WATERS: Well, if I thought I had cancer or I have a history of cancer in my family, I would perhaps want a PET scan, would I not? And can I get one?
ROWLAND: That's exactly right. But the problem is CAT -- PET scans are not available at all medical centers or hospitals, and the reason is because this equipment, this technology is very expensive. For example, here in Atlanta, a major city, not all big hospitals even have it. So if you're really interested, You may need to go elsewhere. It may be worth your while, since some insurance companies do pay for it.
Now, however, we do anticipate that more hospitals and medical centers will be offering this in the future, because doctors say that they're finding other ways to use this technology in cancer: that is to find small cancers that have traveled to other parts of body that would not normally be detected.
And one other point, Lou, it's important to note that CAT scans are still useful even though PET scans can give us more information.

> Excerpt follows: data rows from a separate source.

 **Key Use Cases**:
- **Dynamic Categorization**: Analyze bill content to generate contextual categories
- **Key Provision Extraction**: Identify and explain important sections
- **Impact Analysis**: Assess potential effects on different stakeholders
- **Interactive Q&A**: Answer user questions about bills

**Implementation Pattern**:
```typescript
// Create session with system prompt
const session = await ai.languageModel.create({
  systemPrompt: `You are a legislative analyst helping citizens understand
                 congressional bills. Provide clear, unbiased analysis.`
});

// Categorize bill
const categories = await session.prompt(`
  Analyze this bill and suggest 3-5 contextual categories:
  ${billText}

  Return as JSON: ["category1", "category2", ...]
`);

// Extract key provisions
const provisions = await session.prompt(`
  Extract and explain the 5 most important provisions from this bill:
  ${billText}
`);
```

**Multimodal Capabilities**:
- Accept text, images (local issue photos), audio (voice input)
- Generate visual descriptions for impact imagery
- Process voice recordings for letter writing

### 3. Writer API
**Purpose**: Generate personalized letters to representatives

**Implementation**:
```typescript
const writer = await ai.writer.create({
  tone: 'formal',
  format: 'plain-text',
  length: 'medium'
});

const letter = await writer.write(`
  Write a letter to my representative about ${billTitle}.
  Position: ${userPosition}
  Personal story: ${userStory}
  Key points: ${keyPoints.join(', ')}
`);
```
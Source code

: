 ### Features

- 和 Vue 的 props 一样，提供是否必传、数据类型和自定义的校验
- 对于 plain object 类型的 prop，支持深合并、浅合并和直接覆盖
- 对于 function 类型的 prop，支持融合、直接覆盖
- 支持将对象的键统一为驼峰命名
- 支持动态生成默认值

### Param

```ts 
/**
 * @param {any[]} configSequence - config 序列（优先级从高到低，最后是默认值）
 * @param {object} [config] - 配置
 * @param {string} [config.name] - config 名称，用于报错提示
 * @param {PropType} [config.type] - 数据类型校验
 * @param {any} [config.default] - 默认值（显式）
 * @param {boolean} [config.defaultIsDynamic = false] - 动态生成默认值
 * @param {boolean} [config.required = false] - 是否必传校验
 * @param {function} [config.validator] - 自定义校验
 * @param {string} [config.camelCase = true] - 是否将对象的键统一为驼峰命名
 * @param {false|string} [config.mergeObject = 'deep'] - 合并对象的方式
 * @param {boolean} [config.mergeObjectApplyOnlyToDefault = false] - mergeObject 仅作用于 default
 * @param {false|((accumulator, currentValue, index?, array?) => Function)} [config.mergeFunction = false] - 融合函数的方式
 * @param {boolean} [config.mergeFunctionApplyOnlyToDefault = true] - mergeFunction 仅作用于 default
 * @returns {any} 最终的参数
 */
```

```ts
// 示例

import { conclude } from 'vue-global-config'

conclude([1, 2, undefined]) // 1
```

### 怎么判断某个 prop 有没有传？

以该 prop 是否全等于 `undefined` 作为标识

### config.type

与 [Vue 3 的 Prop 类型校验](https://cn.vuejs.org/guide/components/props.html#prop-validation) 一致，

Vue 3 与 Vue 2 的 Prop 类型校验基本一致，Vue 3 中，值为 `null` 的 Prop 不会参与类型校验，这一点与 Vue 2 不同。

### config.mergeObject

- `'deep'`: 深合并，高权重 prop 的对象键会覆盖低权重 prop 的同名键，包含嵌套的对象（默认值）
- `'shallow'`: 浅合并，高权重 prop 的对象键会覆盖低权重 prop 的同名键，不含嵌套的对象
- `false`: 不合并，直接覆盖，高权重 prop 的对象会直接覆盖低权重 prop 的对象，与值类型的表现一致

WATERS: Maybe it's just because of this meeting in New Orleans, but I'm getting the impression at least that there are enormous strides being made in the treatment of cancer.
ROWLAND: There are enormous strides. But they're kind of a small step, and a lot of small steps. They're finding new treatments that may help some cancers, they may not help all patients, but they're providing hope for patients who didn't have any before. So we are making progress.
WATERS: Good, Rhonda Rowland, medical correspondent, thank you.